President Donald Trump’s proposed “Golden Dome” missile defense system could cost as much as $1.2 trillion over two decades, according to a new estimate from the Congressional Budget Office, far exceeding the $175 billion price tag he originally offered.
The nonpartisan budget office cautioned that its analysis was not based on a finalized blueprint because the Defense Department has not publicly detailed the full architecture of a complex system that Trump has touted as “forever ending the missile threat to the American homeland.” Instead, the office said its estimate reflected “one illustrative approach rather than an estimate of a specific Administration proposal.”
The report offered the clearest indication yet of how expensive the ambitious project could become, as well as the enormous technical and financial challenges of building a space-age shield against missile attacks. The “Golden Dome for America” initiative was established through an executive order signed by Trump during the first week of his second term. The order called for a sweeping missile-defense network capable of detecting, tracking, and intercepting missiles at multiple stages of flight, including from space.
The Pentagon official overseeing the project, Gen. Michael Guetlein, said in March that the program would cost $185 billion through 2035—roughly a decade—for what he described as the system’s “objective architecture.”
But the CBO used a much longer time horizon in its analysis and estimated that acquisition costs alone would exceed $1 trillion over 20 years. The bulk of the expense is tied to space-based interceptors—orbiting weapons intended to destroy missiles shortly after launch. According to the report, roughly 70% of acquisition spending would go toward that space-based portion, including a proposed constellation of about 7,800 satellites. Purchasing enough orbiting interceptors to destroy roughly 10 incoming ballistic missiles would cost about $720 billion, the CBO estimates.
The “golden dome” concept is partly inspired by Israel’s multilayered air-defense systems, often referred to as the Iron Dome, which have intercepted rockets and missiles fired from Iran and allied militant groups. But Israel’s system is designed to protect a comparatively small geographic area and only shorter-range threats. The American version is intended to defend the entire continental United States, as well as Alaska and Hawaii, against long-range ballistic and hypersonic missiles.

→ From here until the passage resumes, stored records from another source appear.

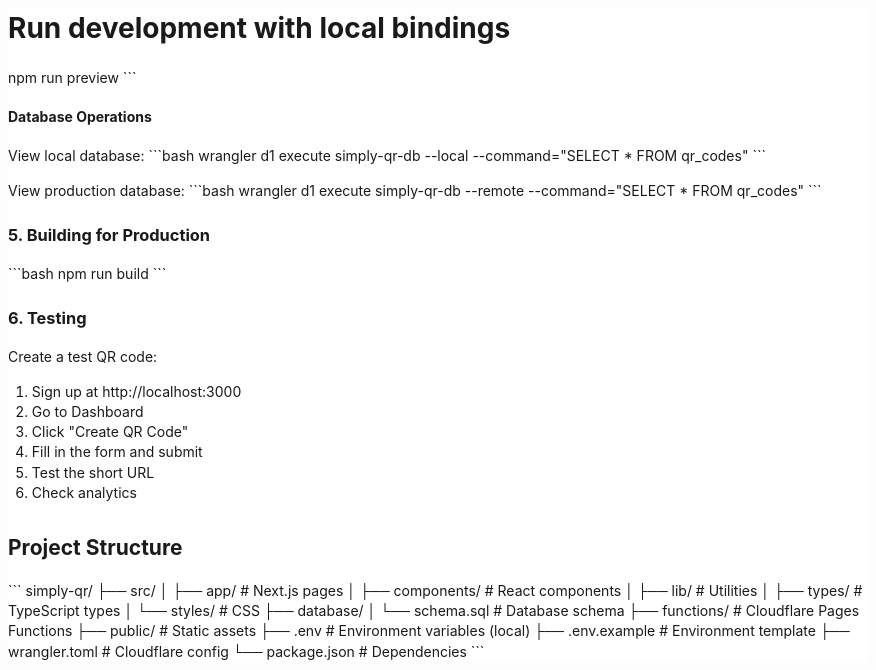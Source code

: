 # Run development with local bindings
npm run preview
\`\`\`

#### Database Operations

View local database:
\`\`\`bash
wrangler d1 execute simply-qr-db --local --command="SELECT * FROM qr_codes"
\`\`\`

View production database:
\`\`\`bash
wrangler d1 execute simply-qr-db --remote --command="SELECT * FROM qr_codes"
\`\`\`

### 5. Building for Production

\`\`\`bash
npm run build
\`\`\`

### 6. Testing

Create a test QR code:
1. Sign up at http://localhost:3000
2. Go to Dashboard
3. Click "Create QR Code"
4. Fill in the form and submit
5. Test the short URL
6. Check analytics

## Project Structure

\`\`\`
simply-qr/
├── src/
│   ├── app/                    # Next.js pages
│   ├── components/            # React components
│   ├── lib/                   # Utilities
│   ├── types/                 # TypeScript types
│   └── styles/                # CSS
├── database/
│   └── schema.sql            # Database schema
├── functions/                 # Cloudflare Pages Functions
├── public/                    # Static assets
├── .env                       # Environment variables (local)
├── .env.example              # Environment template
├── wrangler.toml             # Cloudflare config
└── package.json              # Dependencies
\`\`\`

“Over the past 40 years, rather than lessening, the threat from next-generation strategic weapons has become more intense and complex,” Trump said in the order, citing advances by Russia, China, and other adversaries in hypersonic and ballistic missile systems.
The President said at the time that he wanted the system operational before the end of his term in January 2029, an aggressive timeline for a project that would require massive technological advances and a vast expansion of American missile-defense infrastructure.
The CBO said the system envisioned in its estimate could fully counter a limited attack from a regional adversary like North Korea, but warned that it could still be overwhelmed by a large-scale missile assault from Russia or China.
Space-based interceptors have emerged as one of the most controversial and costly elements of the proposal. General Guetlein himself has acknowledged the financial risks associated with the space-based interceptor portion of the program. Testifying before lawmakers last month, he said if the Pentagon can’t produce such interceptors affordably, “we will not go into production.”
Congress has already begun steering significant funding toward the initiative. Last year’s Republican reconciliation package, the One Big, Beautiful Bill Act, allocated roughly $25 billion for enhancements to the Defense Department’s integrated air and missile-defense systems connected to the Golden Dome. In its latest budget request, the Pentagon asked Congress to pass another reconciliation bill later this year that would provide an additional $17 billion for the program.
The Trump Administration has defended the initiative as necessary to counter rapidly evolving missile threats and to modernize American homeland defense capabilities. But the new estimate is likely to intensify scrutiny in Congress over whether the project is technologically feasible, strategically necessary and financially sustainable.
Sen. Jeff Merkley, the Oregon Democrat who requested the CBO analysis, sharply criticized the proposal after the report’s release, calling it “nothing more than a massive giveaway to defense contractors paid for entirely by working Americans.”